▶ [WHAT YOU WILL DO]
Write out each record exactly and skip every image.

▶ [DATA FOR ANALYSIS]
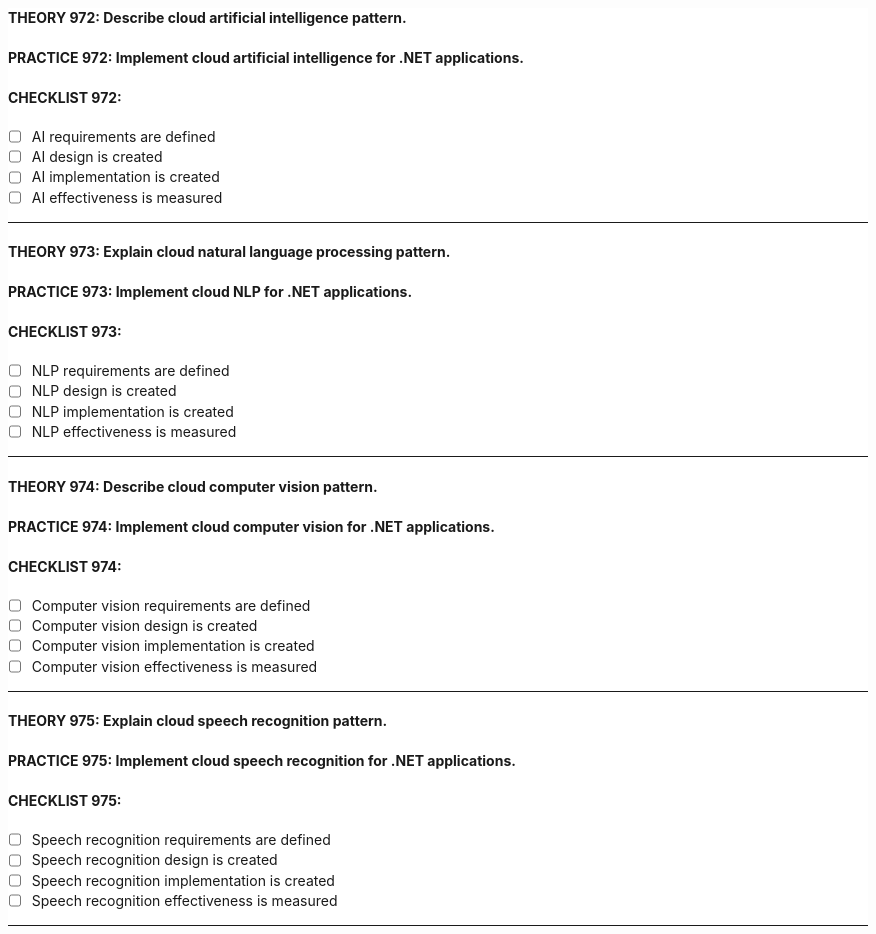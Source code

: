 
#### THEORY 972: Describe cloud artificial intelligence pattern.

#### PRACTICE 972: Implement cloud artificial intelligence for .NET applications.

#### CHECKLIST 972:

- [ ] AI requirements are defined
- [ ] AI design is created
- [ ] AI implementation is created
- [ ] AI effectiveness is measured

---

#### THEORY 973: Explain cloud natural language processing pattern.

#### PRACTICE 973: Implement cloud NLP for .NET applications.

#### CHECKLIST 973:

- [ ] NLP requirements are defined
- [ ] NLP design is created
- [ ] NLP implementation is created
- [ ] NLP effectiveness is measured

---

#### THEORY 974: Describe cloud computer vision pattern.

#### PRACTICE 974: Implement cloud computer vision for .NET applications.

#### CHECKLIST 974:

- [ ] Computer vision requirements are defined
- [ ] Computer vision design is created
- [ ] Computer vision implementation is created
- [ ] Computer vision effectiveness is measured

---

#### THEORY 975: Explain cloud speech recognition pattern.

#### PRACTICE 975: Implement cloud speech recognition for .NET applications.

#### CHECKLIST 975:

- [ ] Speech recognition requirements are defined
- [ ] Speech recognition design is created
- [ ] Speech recognition implementation is created
- [ ] Speech recognition effectiveness is measured

---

▶ [TASK RESULT]
Source code

: 
#### THEORY 972: Describe cloud artificial intelligence pattern.

#### PRACTICE 972: Implement cloud artificial intelligence for .NET applications.

#### CHECKLIST 972:

- [ ] AI requirements are defined
- [ ] AI design is created
- [ ] AI implementation is created
- [ ] AI effectiveness is measured

---

#### THEORY 973: Explain cloud natural language processing pattern.

#### PRACTICE 973: Implement cloud NLP for .NET applications.

#### CHECKLIST 973:

- [ ] NLP requirements are defined
- [ ] NLP design is created
- [ ] NLP implementation is created
- [ ] NLP effectiveness is measured

---

#### THEORY 974: Describe cloud computer vision pattern.

#### PRACTICE 974: Implement cloud computer vision for .NET applications.

#### CHECKLIST 974:

- [ ] Computer vision requirements are defined
- [ ] Computer vision design is created
- [ ] Computer vision implementation is created
- [ ] Computer vision effectiveness is measured

---

#### THEORY 975: Explain cloud speech recognition pattern.

#### PRACTICE 975: Implement cloud speech recognition for .NET applications.

#### CHECKLIST 975:

- [ ] Speech recognition requirements are defined
- [ ] Speech recognition design is created
- [ ] Speech recognition implementation is created
- [ ] Speech recognition effectiveness is measured

---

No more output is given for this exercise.